Update: Trending on Hacker News, follow the discussion here.

I’ve built a small library to build agents which are controlled by large language models (LLMs) which is heavily inspired by langchain.

You can find that small library with all the code on Github.

The goal was to get a better grasp of how such an agent works and understand it all in very few lines of code.

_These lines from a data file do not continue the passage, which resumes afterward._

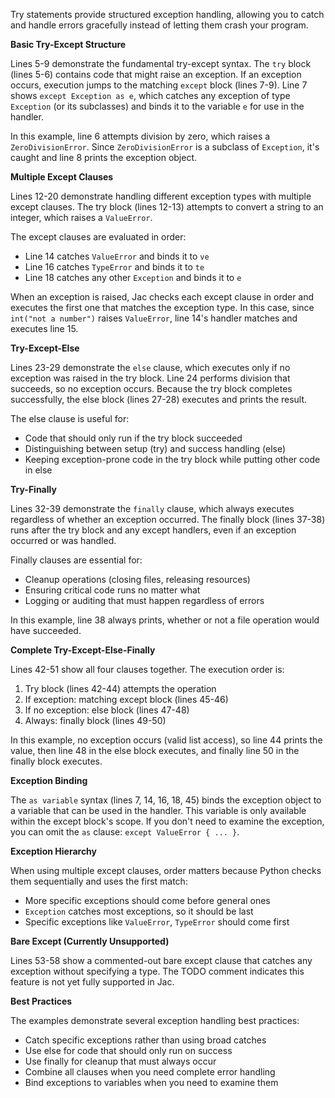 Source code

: Try statements provide structured exception handling, allowing you to catch and handle errors gracefully instead of letting them crash your program.

**Basic Try-Except Structure**

Lines 5-9 demonstrate the fundamental try-except syntax. The `try` block (lines 5-6) contains code that might raise an exception. If an exception occurs, execution jumps to the matching `except` block (lines 7-9). Line 7 shows `except Exception as e`, which catches any exception of type `Exception` (or its subclasses) and binds it to the variable `e` for use in the handler.

In this example, line 6 attempts division by zero, which raises a `ZeroDivisionError`. Since `ZeroDivisionError` is a subclass of `Exception`, it's caught and line 8 prints the exception object.

**Multiple Except Clauses**

Lines 12-20 demonstrate handling different exception types with multiple except clauses. The try block (lines 12-13) attempts to convert a string to an integer, which raises a `ValueError`.

The except clauses are evaluated in order:
- Line 14 catches `ValueError` and binds it to `ve`
- Line 16 catches `TypeError` and binds it to `te`
- Line 18 catches any other `Exception` and binds it to `e`

When an exception is raised, Jac checks each except clause in order and executes the first one that matches the exception type. In this case, since `int("not a number")` raises `ValueError`, line 14's handler matches and executes line 15.

**Try-Except-Else**

Lines 23-29 demonstrate the `else` clause, which executes only if no exception was raised in the try block. Line 24 performs division that succeeds, so no exception occurs. Because the try block completes successfully, the else block (lines 27-28) executes and prints the result.

The else clause is useful for:
- Code that should only run if the try block succeeded
- Distinguishing between setup (try) and success handling (else)
- Keeping exception-prone code in the try block while putting other code in else

**Try-Finally**

Lines 32-39 demonstrate the `finally` clause, which always executes regardless of whether an exception occurred. The finally block (lines 37-38) runs after the try block and any except handlers, even if an exception occurred or was handled.

Finally clauses are essential for:
- Cleanup operations (closing files, releasing resources)
- Ensuring critical code runs no matter what
- Logging or auditing that must happen regardless of errors

In this example, line 38 always prints, whether or not a file operation would have succeeded.

**Complete Try-Except-Else-Finally**

Lines 42-51 show all four clauses together. The execution order is:
1. Try block (lines 42-44) attempts the operation
2. If exception: matching except block (lines 45-46)
3. If no exception: else block (lines 47-48)
4. Always: finally block (lines 49-50)

In this example, no exception occurs (valid list access), so line 44 prints the value, then line 48 in the else block executes, and finally line 50 in the finally block executes.

**Exception Binding**

The `as variable` syntax (lines 7, 14, 16, 18, 45) binds the exception object to a variable that can be used in the handler. This variable is only available within the except block's scope. If you don't need to examine the exception, you can omit the `as` clause: `except ValueError { ... }`.

**Exception Hierarchy**

When using multiple except clauses, order matters because Python checks them sequentially and uses the first match:
- More specific exceptions should come before general ones
- `Exception` catches most exceptions, so it should be last
- Specific exceptions like `ValueError`, `TypeError` should come first

**Bare Except (Currently Unsupported)**

Lines 53-58 show a commented-out bare except clause that catches any exception without specifying a type. The TODO comment indicates this feature is not yet fully supported in Jac.

**Best Practices**

The examples demonstrate several exception handling best practices:
- Catch specific exceptions rather than using broad catches
- Use else for code that should only run on success
- Use finally for cleanup that must always occur
- Combine all clauses when you need complete error handling
- Bind exceptions to variables when you need to examine them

Langchain is great, but it already has a few more files and abstraction layers, so I thought it would be nice to build the most important parts of a simple agent from scratch.

How the agent works

The agent works like this:

  • It gets instructed by a prompt which tells it the basic way to solve a task using tools
  • Tools are custom build components which the agent can use
    • So far, I’ve implemented the ability to execute Python code in a REPL, to use the Google search and to search on Hacker News
  • The agent runs in a loop of Thought, Action, Observation, Thought, …
    • The Thought and Action are the parts which are generated by an LLM
    • The Observation is generated by using a tool (for example the print outputs of Python or the text result of a Google search)
  • The LLM gets the new information appended to the prompt in each loop cycle and thus can act on that information
  • Once the agent has enough information it provides the final answer

The prompt

The prompt for the agent looks like this:

PROMPT_TEMPLATE = """Today is {today} and you can use tools to get new information.
Answer the question as best as you can using the following tools: 

{tool_description}

Use the following format:

Question: the input question you must answer
Thought: comment on what you want to do next
Action: the action to take, exactly one element of [{tool_names}]
Action Input: the input to the action
Observation: the result of the action
... (this Thought/Action/Action Input/Observation repeats N times,
use it until you are sure of the answer)
Thought: I now know the final answer
Final Answer: your final answer to the original input question

Begin!

Question: {question}
Thought: {previous_responses}
"""

A couple of things are passed into the prompt which are:

  • Today’s date: I’ve added that one, because the LLM would otherwise sometimes argue that ’this makes no sense, because the date is in the future’ when it got new information
  • The description of tools: each tool has a name and a description of how it can be used - this is to make the LLM aware of the tool to be able to use it
  • The tool names: this is repeated again to indicate to the LLM that it should always choose exactly one of the tools
  • The question: this is the user input - the thing you are interested in
  • The previous responses: as the agent reasons and uses tools, we add the gained information here in a loop

Tool usage

A tool is just a little Python class which implements the method use(input_text: str) -> str, has a name and a description.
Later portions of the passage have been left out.